Hence, following this procedure, $$\textbf{A}$$ can gradually increase knowledge of $$\mathcal {P}$$ in such a way that, in the limit, $$\textbf{A}$$ will correctly guess the theoremhood of all arithmetic formulas, and for any such formula at most one mind-change will be required.

In the classical setting, an approximation to a set A changes its mind on a given input x by switching its guess on whether x belongs to A or not. Moving to fuzzy sets, mind-changes will be formalized by changes in the monotonicity of approximating functions. We will prove that, by allowing more and more mind-changes, we will be able to capture larger and larger sub-classes of $$\Delta ^0_2$$ fuzzy sets. In particular, it will follow that there are fuzzy sets which cannot be approximated only from above or below, but they require approximations which oscillate “up and down” on the membership degree of x, for some inputs x.

The paper is arranged as follows. In Sect. 2, we recall preliminaries concerning fuzzy sets, effective reals, and the Ershov Hierarchy. In Sect. 3, we introduce FEH, and we prove some of the main results of the paper. First, the hierarchy does not collapse (Proposition 5). Second, in analogy with the classical case, sets lying at the so-called finite levels of FEH can be represented as Boolean combinations of fuzzy sets belonging to the first level, i.e., c.e. fuzzy sets (Theorem 6). Third, contrary to the classical case, FEH does not exhaust the class of all $$\Delta ^0_2$$ fuzzy sets (Proposition 8). In Sect. 4, we investigate two natural ways of broadening FEH. First, we refine the proposed hierarchy, by keeping track of all updates needed to approximate a $$\Delta ^0_2$$ fuzzy set, rather than focusing exclusively on those updates which determine a change of monotonicity in the approximating function. We show that such a refined hierarchy is quite wild (Theorem 10). Second, in analogy with the Classical Ershov Hierarchy, we extend FEH to the transfinite. Yet, in sharp contrast with the classical case, we note that even including all transfinite levels, we still do not exhaust all $$\Delta ^0_2$$ fuzzy sets.

## 2 Preliminaries

We assume that the reader is familiar with the basic notions of computability theory. For the background, we refer to the monographs (Rogers, 1967; Soare, 2016). Anyway, let us include here definitions of the most basic notions:

• A (partial) function $$f: \omega \rightarrow \omega$$ is computable if there is a Turing machine $$\textbf{M}_f$$ so that, for all natural numbers x and y, $$f(x)=y$$ holds if and only if $$\textbf{M}_f$$, having a suitable coding of x printed on its input tape, halts after finitely many steps with a suitable coding of y printed on its output tape;

• A (crisp) set $$A\subseteq \omega$$ is computable if its characteristic function, defined by

\begin{aligned} \chi _A(x):={\left\{ \begin{array}{ll} 1 &{}x\in A,\\ 0 &{}x\notin A, \end{array}\right. } \end{aligned}

is computable.

• A (crisp) set $$A\subseteq \omega$$ is computably enumerable (c.e.) if it is the image of a computable function. Equivalently, c.e. sets can be seen as those sets which are the domain of some computable function.
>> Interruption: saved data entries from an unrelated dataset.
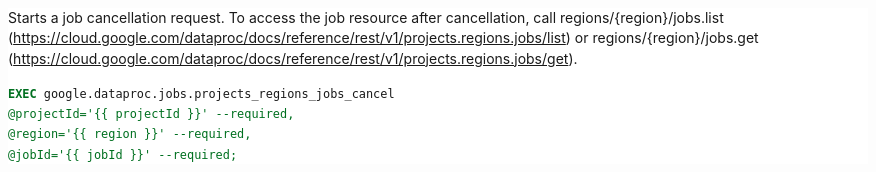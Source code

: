 Starts a job cancellation request. To access the job resource after cancellation, call regions/&#123;region&#125;/jobs.list (https://cloud.google.com/dataproc/docs/reference/rest/v1/projects.regions.jobs/list) or regions/&#123;region&#125;/jobs.get (https://cloud.google.com/dataproc/docs/reference/rest/v1/projects.regions.jobs/get).

```sql
EXEC google.dataproc.jobs.projects_regions_jobs_cancel 
@projectId='{{ projectId }}' --required, 
@region='{{ region }}' --required, 
@jobId='{{ jobId }}' --required;
```
</TabItem>
</Tabs>
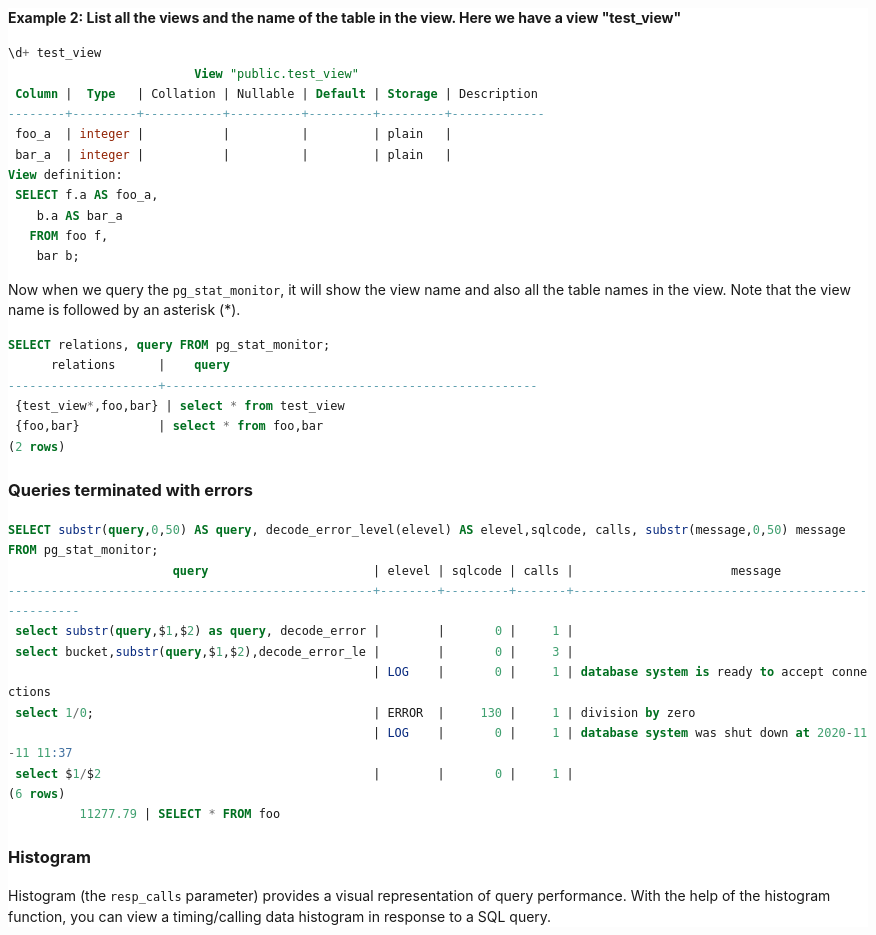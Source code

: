 **Example 2: List all the views and the name of the table in the view. Here we have a view "test_view"**

```sql
\d+ test_view
                          View "public.test_view"
 Column |  Type   | Collation | Nullable | Default | Storage | Description 
--------+---------+-----------+----------+---------+---------+-------------
 foo_a  | integer |           |          |         | plain   | 
 bar_a  | integer |           |          |         | plain   | 
View definition:
 SELECT f.a AS foo_a,
    b.a AS bar_a
   FROM foo f,
    bar b;
```

Now when we query the ``pg_stat_monitor``, it will show the view name and also all the table names in the view. Note that the view name is followed by an asterisk (*).

```sql
SELECT relations, query FROM pg_stat_monitor;
      relations      |    query                                                 
---------------------+----------------------------------------------------
 {test_view*,foo,bar} | select * from test_view
 {foo,bar}           | select * from foo,bar
(2 rows)
```

### Queries terminated with errors

```sql
SELECT substr(query,0,50) AS query, decode_error_level(elevel) AS elevel,sqlcode, calls, substr(message,0,50) message
FROM pg_stat_monitor;
                       query                       | elevel | sqlcode | calls |                      message
---------------------------------------------------+--------+---------+-------+---------------------------------------------------
 select substr(query,$1,$2) as query, decode_error |        |       0 |     1 |
 select bucket,substr(query,$1,$2),decode_error_le |        |       0 |     3 |
                                                   | LOG    |       0 |     1 | database system is ready to accept connections
 select 1/0;                                       | ERROR  |     130 |     1 | division by zero
                                                   | LOG    |       0 |     1 | database system was shut down at 2020-11-11 11:37
 select $1/$2                                      |        |       0 |     1 |
(6 rows)
          11277.79 | SELECT * FROM foo
```

### Histogram

Histogram (the `resp_calls` parameter) provides a visual representation of query performance. With the help of the histogram function, you can view a timing/calling data histogram in response to a SQL query.
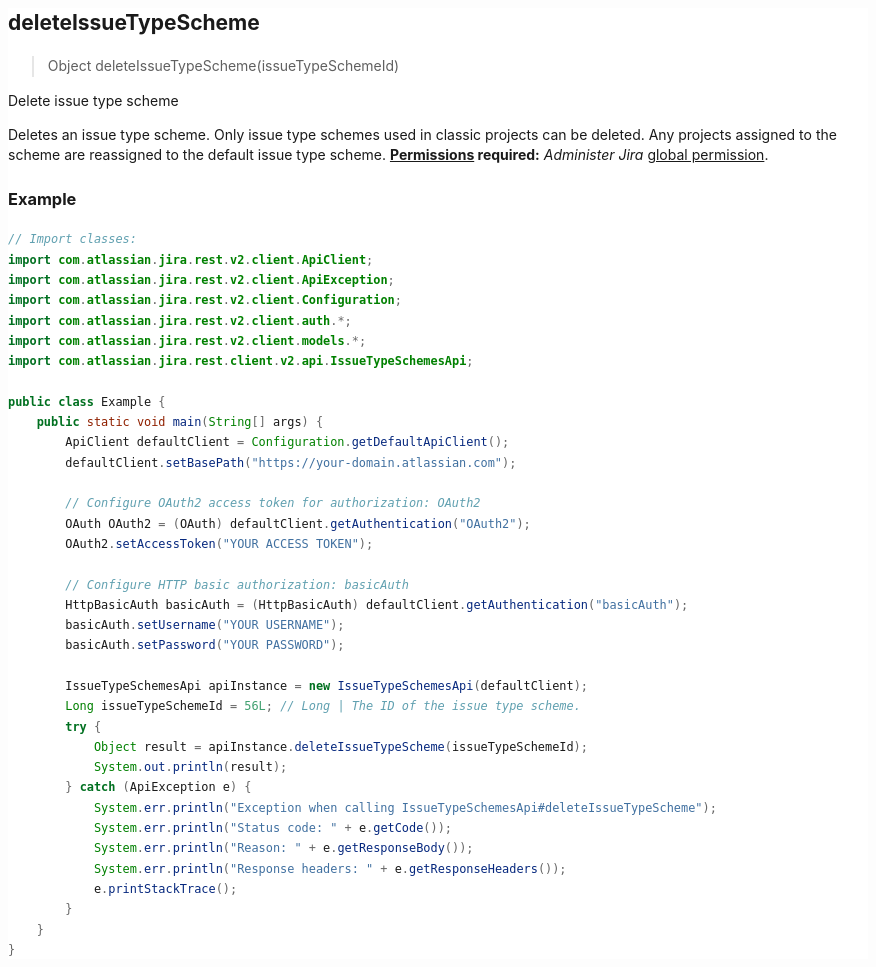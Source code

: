 
## deleteIssueTypeScheme

> Object deleteIssueTypeScheme(issueTypeSchemeId)

Delete issue type scheme

Deletes an issue type scheme.  Only issue type schemes used in classic projects can be deleted.  Any projects assigned to the scheme are reassigned to the default issue type scheme.  **[Permissions](#permissions) required:** *Administer Jira* [global permission](https://confluence.atlassian.com/x/x4dKLg).

### Example

```java
// Import classes:
import com.atlassian.jira.rest.v2.client.ApiClient;
import com.atlassian.jira.rest.v2.client.ApiException;
import com.atlassian.jira.rest.v2.client.Configuration;
import com.atlassian.jira.rest.v2.client.auth.*;
import com.atlassian.jira.rest.v2.client.models.*;
import com.atlassian.jira.rest.client.v2.api.IssueTypeSchemesApi;

public class Example {
    public static void main(String[] args) {
        ApiClient defaultClient = Configuration.getDefaultApiClient();
        defaultClient.setBasePath("https://your-domain.atlassian.com");
        
        // Configure OAuth2 access token for authorization: OAuth2
        OAuth OAuth2 = (OAuth) defaultClient.getAuthentication("OAuth2");
        OAuth2.setAccessToken("YOUR ACCESS TOKEN");

        // Configure HTTP basic authorization: basicAuth
        HttpBasicAuth basicAuth = (HttpBasicAuth) defaultClient.getAuthentication("basicAuth");
        basicAuth.setUsername("YOUR USERNAME");
        basicAuth.setPassword("YOUR PASSWORD");

        IssueTypeSchemesApi apiInstance = new IssueTypeSchemesApi(defaultClient);
        Long issueTypeSchemeId = 56L; // Long | The ID of the issue type scheme.
        try {
            Object result = apiInstance.deleteIssueTypeScheme(issueTypeSchemeId);
            System.out.println(result);
        } catch (ApiException e) {
            System.err.println("Exception when calling IssueTypeSchemesApi#deleteIssueTypeScheme");
            System.err.println("Status code: " + e.getCode());
            System.err.println("Reason: " + e.getResponseBody());
            System.err.println("Response headers: " + e.getResponseHeaders());
            e.printStackTrace();
        }
    }
}
```
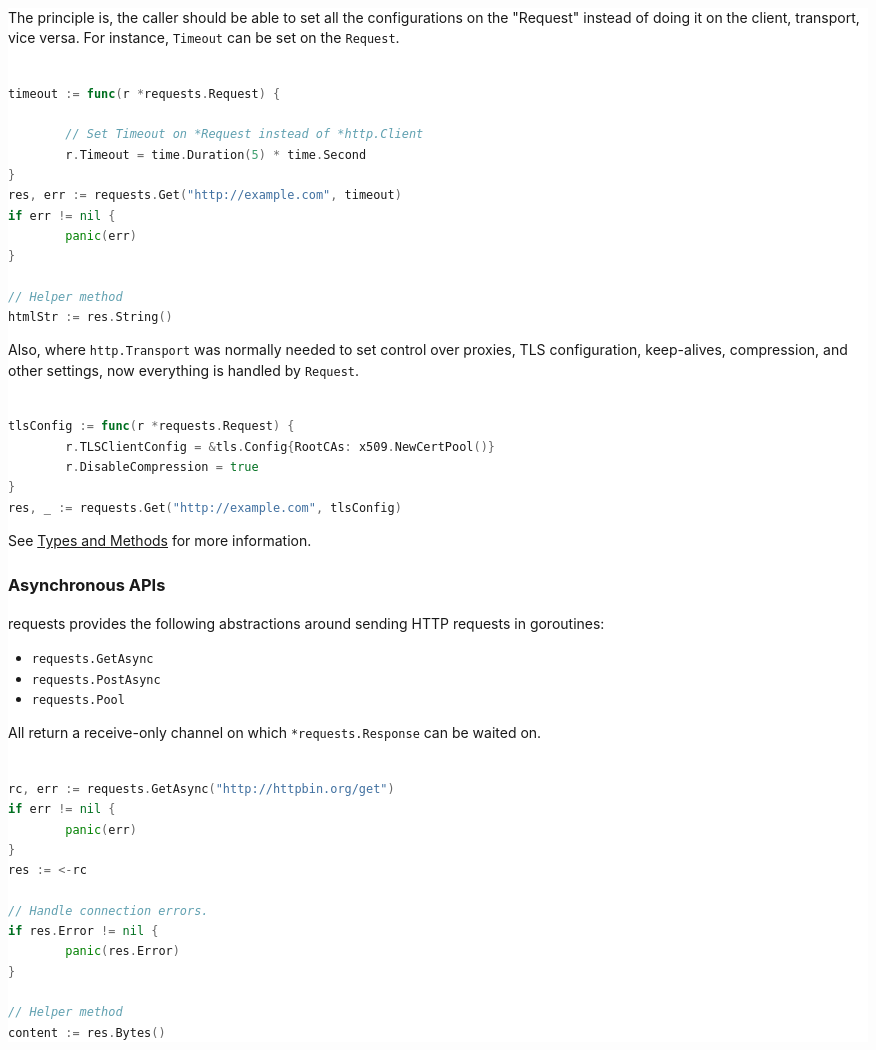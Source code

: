 The principle is, the caller should be able to set all the configurations on the
"Request" instead of doing it on the client, transport, vice versa. For instance,
`Timeout` can be set on the `Request`.

```go

timeout := func(r *requests.Request) {

        // Set Timeout on *Request instead of *http.Client
        r.Timeout = time.Duration(5) * time.Second
}
res, err := requests.Get("http://example.com", timeout)
if err != nil {
        panic(err)
}

// Helper method
htmlStr := res.String()

```

Also, where `http.Transport` was normally needed to set control over
proxies, TLS configuration, keep-alives, compression, and other settings,
now everything is handled by `Request`.

```go

tlsConfig := func(r *requests.Request) {
        r.TLSClientConfig = &tls.Config{RootCAs: x509.NewCertPool()}
        r.DisableCompression = true
}
res, _ := requests.Get("http://example.com", tlsConfig)

```

See [Types and Methods](#types-and-methods) for more information.

### Asynchronous APIs
requests provides the following abstractions around sending HTTP requests in goroutines:
+ `requests.GetAsync`
+ `requests.PostAsync`
+ `requests.Pool`

All return a receive-only channel on which `*requests.Response` can be waited on.

```go

rc, err := requests.GetAsync("http://httpbin.org/get")
if err != nil {
        panic(err)
}
res := <-rc

// Handle connection errors.
if res.Error != nil {
        panic(res.Error)
}

// Helper method
content := res.Bytes()

```
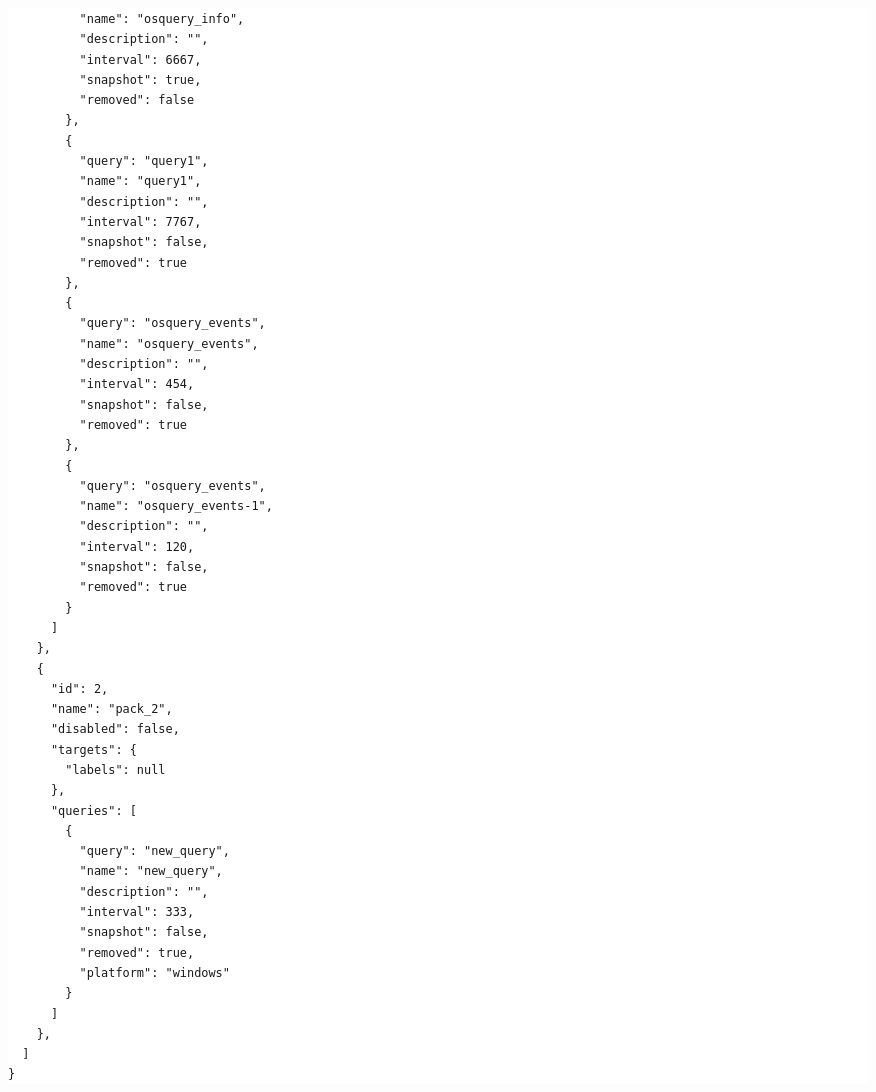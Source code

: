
 ```
          "name": "osquery_info",
          "description": "",
          "interval": 6667,
          "snapshot": true,
          "removed": false
        },
        {
          "query": "query1",
          "name": "query1",
          "description": "",
          "interval": 7767,
          "snapshot": false,
          "removed": true
        },
        {
          "query": "osquery_events",
          "name": "osquery_events",
          "description": "",
          "interval": 454,
          "snapshot": false,
          "removed": true
        },
        {
          "query": "osquery_events",
          "name": "osquery_events-1",
          "description": "",
          "interval": 120,
          "snapshot": false,
          "removed": true
        }
      ]
    },
    {
      "id": 2,
      "name": "pack_2",
      "disabled": false,
      "targets": {
        "labels": null
      },
      "queries": [
        {
          "query": "new_query",
          "name": "new_query",
          "description": "",
          "interval": 333,
          "snapshot": false,
          "removed": true,
          "platform": "windows"
        }
      ]
    },
  ]
}
```
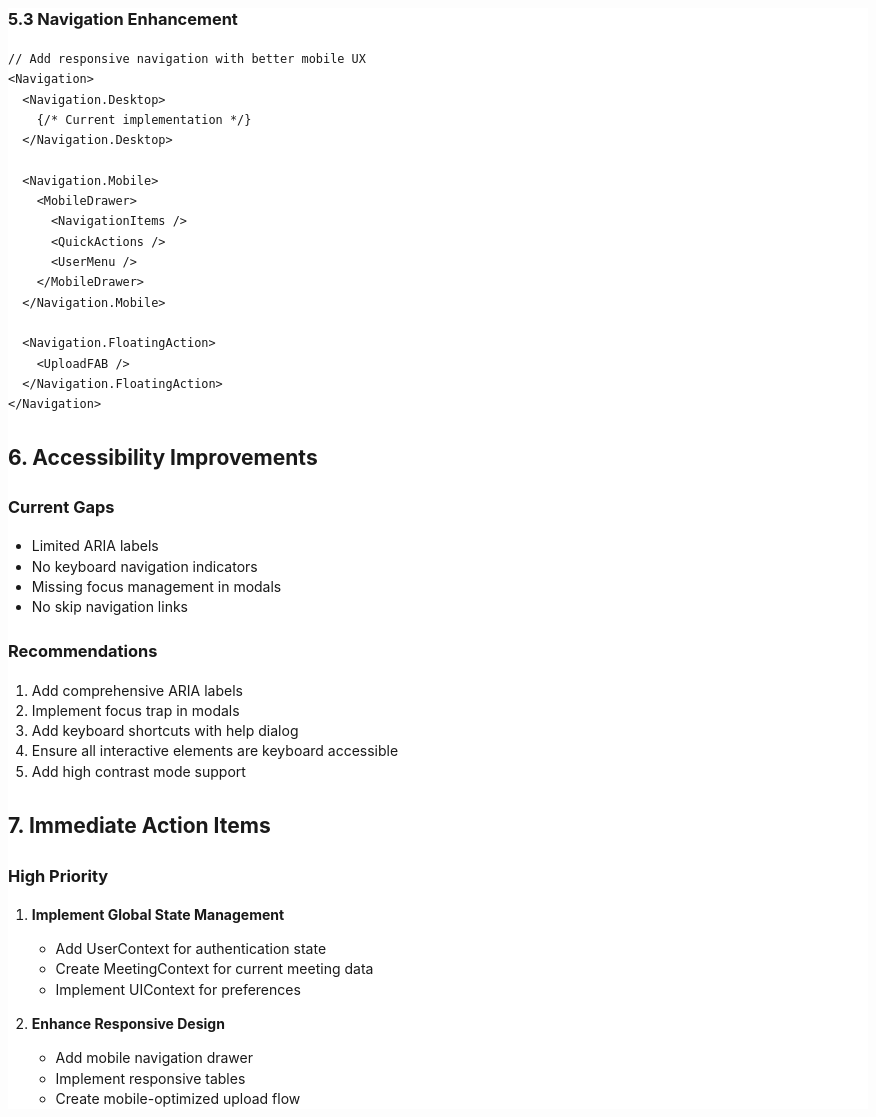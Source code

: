 ### 5.3 Navigation Enhancement
```tsx
// Add responsive navigation with better mobile UX
<Navigation>
  <Navigation.Desktop>
    {/* Current implementation */}
  </Navigation.Desktop>
  
  <Navigation.Mobile>
    <MobileDrawer>
      <NavigationItems />
      <QuickActions />
      <UserMenu />
    </MobileDrawer>
  </Navigation.Mobile>
  
  <Navigation.FloatingAction>
    <UploadFAB />
  </Navigation.FloatingAction>
</Navigation>
```

## 6. Accessibility Improvements

### Current Gaps
- Limited ARIA labels
- No keyboard navigation indicators
- Missing focus management in modals
- No skip navigation links

### Recommendations
1. Add comprehensive ARIA labels
2. Implement focus trap in modals
3. Add keyboard shortcuts with help dialog
4. Ensure all interactive elements are keyboard accessible
5. Add high contrast mode support

## 7. Immediate Action Items

### High Priority
1. **Implement Global State Management**
   - Add UserContext for authentication state
   - Create MeetingContext for current meeting data
   - Implement UIContext for preferences

2. **Enhance Responsive Design**
   - Add mobile navigation drawer
   - Implement responsive tables
   - Create mobile-optimized upload flow
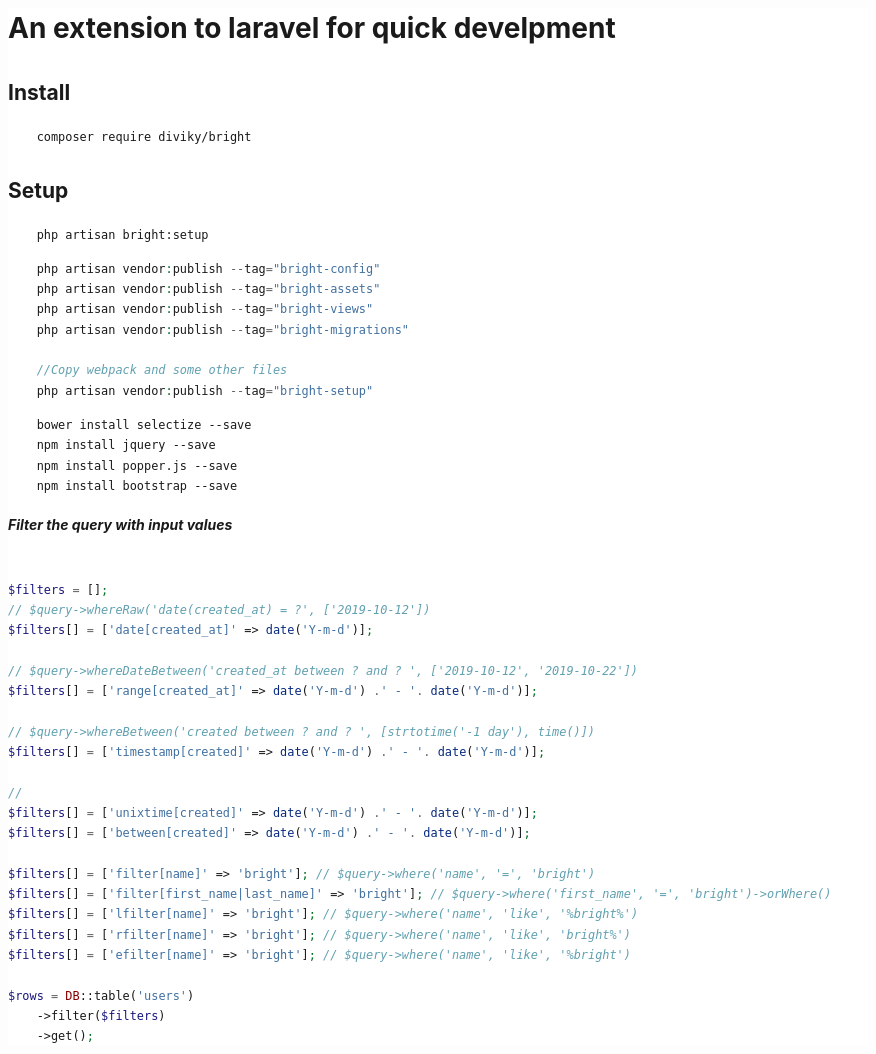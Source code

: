 # An extension to laravel for quick develpment

## Install

```
    composer require diviky/bright
```

## Setup

```
    php artisan bright:setup
```

```php
    php artisan vendor:publish --tag="bright-config"
    php artisan vendor:publish --tag="bright-assets"
    php artisan vendor:publish --tag="bright-views"
    php artisan vendor:publish --tag="bright-migrations"

    //Copy webpack and some other files
    php artisan vendor:publish --tag="bright-setup"
```

```
    bower install selectize --save
    npm install jquery --save
    npm install popper.js --save
    npm install bootstrap --save
```

##### Filter the query with input values

```php

$filters = [];
// $query->whereRaw('date(created_at) = ?', ['2019-10-12'])
$filters[] = ['date[created_at]' => date('Y-m-d')];

// $query->whereDateBetween('created_at between ? and ? ', ['2019-10-12', '2019-10-22'])
$filters[] = ['range[created_at]' => date('Y-m-d') .' - '. date('Y-m-d')];

// $query->whereBetween('created between ? and ? ', [strtotime('-1 day'), time()])
$filters[] = ['timestamp[created]' => date('Y-m-d') .' - '. date('Y-m-d')];

//
$filters[] = ['unixtime[created]' => date('Y-m-d') .' - '. date('Y-m-d')];
$filters[] = ['between[created]' => date('Y-m-d') .' - '. date('Y-m-d')];

$filters[] = ['filter[name]' => 'bright']; // $query->where('name', '=', 'bright')
$filters[] = ['filter[first_name|last_name]' => 'bright']; // $query->where('first_name', '=', 'bright')->orWhere()
$filters[] = ['lfilter[name]' => 'bright']; // $query->where('name', 'like', '%bright%')
$filters[] = ['rfilter[name]' => 'bright']; // $query->where('name', 'like', 'bright%')
$filters[] = ['efilter[name]' => 'bright']; // $query->where('name', 'like', '%bright')

$rows = DB::table('users')
    ->filter($filters)
    ->get();

```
Note that, as is now custom in computability theory, this paper uses the term computably enumerable (or c.e.) in place of recursively enumerable. For a set X, by $$\vert X \vert$$ we denote the cardinality of X.

The preliminaries on fuzzy sets mainly follow Gerla (2001). As usual, one fixes an effective bijection $$\nu :\mathbb {Q}\rightarrow \omega$$. This convention allows to transfer familiar computability-theoretic notions to the rationals: for example, a crisp set $$X\subseteq \mathbb {Q}$$ is computable iff $$\nu (X)$$ is a computable subset of $$\omega$$.

### 2.1 Fuzzy subsets

Let $$\mathcal {L}$$ be a complete lattice. A fuzzy subset (or an $$\mathcal {L}$$-subset) of $$\omega$$ is an arbitrary function $$A :\omega \rightarrow \mathcal {L}$$. In this paper, for the sake of simplicity, we consider the case when $$\mathcal {L}$$ is equal to the real interval $$[0,1]_{\mathbb {R}}$$. A fuzzy subset A is crisp if $$A(x) \in \{ 0,1\}$$ for all $$x\in \omega$$.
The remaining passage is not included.